PGA Professional Gary Deetscreek runs a tight and efficient operation for this municipal operated facility with a pro shop upscale from your usual public daily fee golf course that doesn't feature upscale prices. While the golf course is always being spruced up, there are no plans for any major revisions. 

 

Deetscreek said there would be some bunker reconstruction soon. "The bunkers just have gotten too sloppy over time," commented Deetscreek, the 1981 GAP Philadelphia Amateur Champion.  

 

After you check into the pro shop a starter will efficiently line you up and keep things going off the first tee. There is an all grass practice area where you can get in a warm up session if you get there early or practice on after your round. To test your short stick there is a multilevel practice putting green.

 

Then it is on to the business of playing golf. I played on a Friday in a foursome including one female and one senior player with two walkers and two players in a cart on a course that was easily traversed in under four-and-a-half hours.

 

The first hole starts you out with a shortish 360 yard (white tees) par 4 that goes downhill from the tee and dog legs left then slightly uphill to a fairly flat benign green. Fescue-laden mounds are featured on both sides of the fairway with a fairway bunker on the outside of the dogleg that is reachable from the tee.

 

Most of the greens at Five Ponds are mild without wild contours and slopes and the observant average player can see the few subtle breaks on them.

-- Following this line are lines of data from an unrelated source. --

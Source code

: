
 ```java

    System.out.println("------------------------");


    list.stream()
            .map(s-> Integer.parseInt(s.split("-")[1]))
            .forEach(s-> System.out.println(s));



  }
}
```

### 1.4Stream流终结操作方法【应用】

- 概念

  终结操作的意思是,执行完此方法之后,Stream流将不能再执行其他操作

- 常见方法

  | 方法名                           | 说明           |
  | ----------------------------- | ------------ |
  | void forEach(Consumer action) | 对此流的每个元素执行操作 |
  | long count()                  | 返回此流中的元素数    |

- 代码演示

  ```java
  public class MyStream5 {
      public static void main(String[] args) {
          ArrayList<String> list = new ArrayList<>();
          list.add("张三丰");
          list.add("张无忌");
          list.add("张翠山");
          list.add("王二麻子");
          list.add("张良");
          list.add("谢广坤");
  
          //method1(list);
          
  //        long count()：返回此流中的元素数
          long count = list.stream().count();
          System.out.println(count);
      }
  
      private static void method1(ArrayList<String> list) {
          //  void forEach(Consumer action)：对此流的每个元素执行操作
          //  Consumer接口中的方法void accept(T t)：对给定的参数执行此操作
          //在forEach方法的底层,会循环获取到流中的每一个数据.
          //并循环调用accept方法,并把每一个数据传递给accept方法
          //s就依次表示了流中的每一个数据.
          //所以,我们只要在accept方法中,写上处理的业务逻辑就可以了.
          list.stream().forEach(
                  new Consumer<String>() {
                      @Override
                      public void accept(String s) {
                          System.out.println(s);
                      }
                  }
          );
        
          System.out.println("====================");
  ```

There are no tricks to the greens or the golf course in general. With the severe weather in the area the greens are being cut a bit longer than they normally would be to keep them from burning out. That said, there are some quick putts you need to watch for if you are on the wrong side of some holes.

 

The first real test comes on the fourth tee with a forced carry over a small creek. The 169-yard carry from the white tee (201 blue tees) sounds easy, but if you are there on a day when the prevailing wind is in your face and more than a breeze, it comes into play. The fun doesn't end there on this 381 yarder because one of the five ponds on the course guards the green. That means another forced carry and it is 100 yards of water to cross. In fairness to all players however, there is a fairway right that is accessible to lay-up to if you don't think you can reach the green.

 

Eight and nine provide a power packed test to finish the front nine that would not be out of place on any championship layout. Both are par 4 holes but the 8th plays 448 from the tips, 432 from the whites, and a stout 341 from the reds with OB the entire left side and another creek to cross about 130 from the green. The scorecard lists nine as 364 yards from the whites but it plays longer with a severe uphill second shot (and another creek to cross).

 

The back nine has just a tough collection of difficult tests with some let up built into the layout. Twelve is a short 487 yard par 5 from the white tees but if you can't keep it straight going down the fairway not much wider than a couple of hotel hallways you can rack up some strokes there. Fifteen is a par 5 with some length but if you play it smart it is more playable than 12 as it takes you to the hole with probably the most challenging tee shot of the day.

 

If you can negotiate the narrow driving area and carry a creek to an uphill fairway most of the battle is done. Miss the big greenside bunker on the front right of the green and stay out of the trees on the left and it's an easy hole. Easy on paper. Seventeen is a par-3 with a peninsula green and on the day I played it, into a stiff but not overpowering wind. I cracked a solid 5 iron that usually goes 170 plus, and from 154 yards it fell short of the green into the water.

 

As you putt out on 18 you can look back over the course and your golf experience of the day. The tees and fairways were uniformly in good condition along with the greens. If your game isn't what you would like it to be, you can schedule lessons with Deetscreek on site.